Avec cette nouvelle expédition de 90 jours soutenue par le Fonds Odysseus, Sébastien réalise à nouveau une grande première. Alors qu’il est le seul aventurier, avec ses co-équipiers à avoir réussi le passage du nord-ouest à la voile (exploit pour lequel ils ont reçu le Prix de l’Aventurier 2007), il s’inscrit définitivement comme l’un des grands spécialistes de l’Arctique et comme un observateur passionné d’une planète riche de zones encore peu explorées. S’il est un homme discret, on sent aujourd’hui, alors que l’expédition qu’il a imaginée se termine, une grande émotion d’avoir accompli ce nouveau défi avec Eric et Jimmy. De la fierté certainement mais aussi une forme de nostalgie de quitter ces terres qu’il aime tant ! « Je n'oublierai jamais ces paysages du bout du monde, Banks et sa faune, les terres plates désespérantes de prince Patrick Brock, Borden, et le Ice Cap de Meighen, les montagnes d’Axel Heiberg, les glaciers d'Ellesmere, le détroit de Nares, la beauté du Groenland... »
Passionné de l’Arctique qu’il explore depuis près de 20 ans, Sébastien Roubinet ne cesse de s’émerveiller de cette terre sauvage. « C'est tellement rare de voir un loup en train de nous observer depuis une butte à 15 mètres du bateau et de ne sentir aucune peur ni d'un côté ni de l'autre ou de naviguer au milieu des Bélougas et des baleines et se rendre compte qu'elles se retournent presque tout le temps pour nous observer ou encore être en train de manger et avoir la visite d'un ours juste à 5 mètres du bateau... »
Certaines rencontres étaient plus engagées que d’autres comme avec cet ours trop curieux qui est venu à quelques mètres seulement de l’embarcation.
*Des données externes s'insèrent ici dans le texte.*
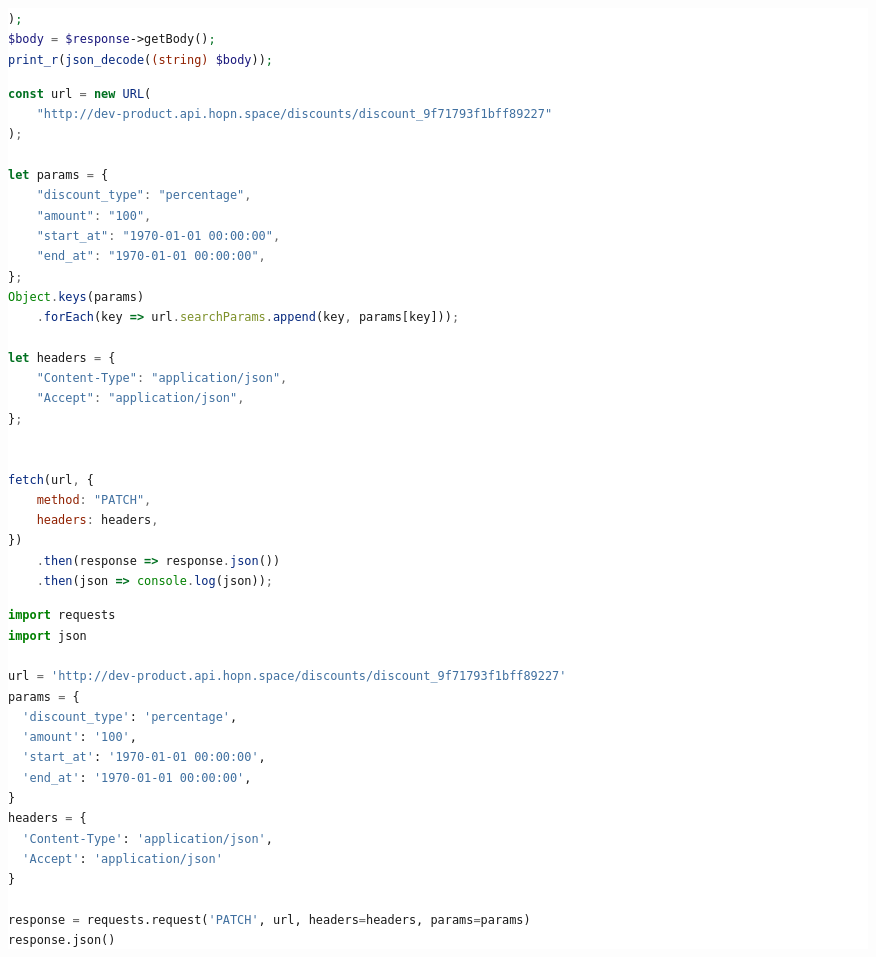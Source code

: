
 ```php
);
$body = $response->getBody();
print_r(json_decode((string) $body));
```

```javascript
const url = new URL(
    "http://dev-product.api.hopn.space/discounts/discount_9f71793f1bff89227"
);

let params = {
    "discount_type": "percentage",
    "amount": "100",
    "start_at": "1970-01-01 00:00:00",
    "end_at": "1970-01-01 00:00:00",
};
Object.keys(params)
    .forEach(key => url.searchParams.append(key, params[key]));

let headers = {
    "Content-Type": "application/json",
    "Accept": "application/json",
};


fetch(url, {
    method: "PATCH",
    headers: headers,
})
    .then(response => response.json())
    .then(json => console.log(json));
```

```python
import requests
import json

url = 'http://dev-product.api.hopn.space/discounts/discount_9f71793f1bff89227'
params = {
  'discount_type': 'percentage',
  'amount': '100',
  'start_at': '1970-01-01 00:00:00',
  'end_at': '1970-01-01 00:00:00',
}
headers = {
  'Content-Type': 'application/json',
  'Accept': 'application/json'
}

response = requests.request('PATCH', url, headers=headers, params=params)
response.json()
```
Sébastien, Jimmy et Éric n’ont pas eu d’autres choix que de lui foncer dessus pour lui faire peur, au péril de leurs vies !
Cette expédition, au-delà de l’exploit physique, a permis de rapporter des données essentielles aux scientifiques sous forme des relevés d’ADN environnemental. Ce programme mis en œuvre avec l’université de Montpellier, sous le pilotage de Loïc Sanchez, en collaboration avec l’UMR Marbec, le CEFE (centre d’écologie fonctionnelle et évolutive) et l’ETH en Suisse, permettra aux scientifiques d’obtenir une variété d’informations précises sur la vie dans ces eaux peu explorées.
« Nous avons effectué la majorité des prélèvements prévus. Nous les avons répartis tout au long du parcours, dans des endroits différents comme des sorties de rivières ou des fontes de glaciers, » explique Sébastien. Le prélèvement d’ADN environnemental vise à mettre en évidence des traces de molécules laissées par les êtres vivants dans leur environnement via différentes excrétions. Sébastien et ses équipiers ont également effectué des mesures de glace, témoins inquiétants du réchauffement climatique et qui viennent compléter les observations satellites des scientifiques.
Actuellement au Groenland à Qaanaaq par 77°N, Sébastien, Jimmy et Eric rentreront en France la semaine prochaine. Babouch’ty, quant à lui, est à l'hivernage dans une petite baie idéalement située, au niveau de l'impressionnant cap Constitution, dans le Détroit de Nares. Il faudra atteindre le printemps prochain pour aller le chercher et le remettre en état pour une prochaine aventure.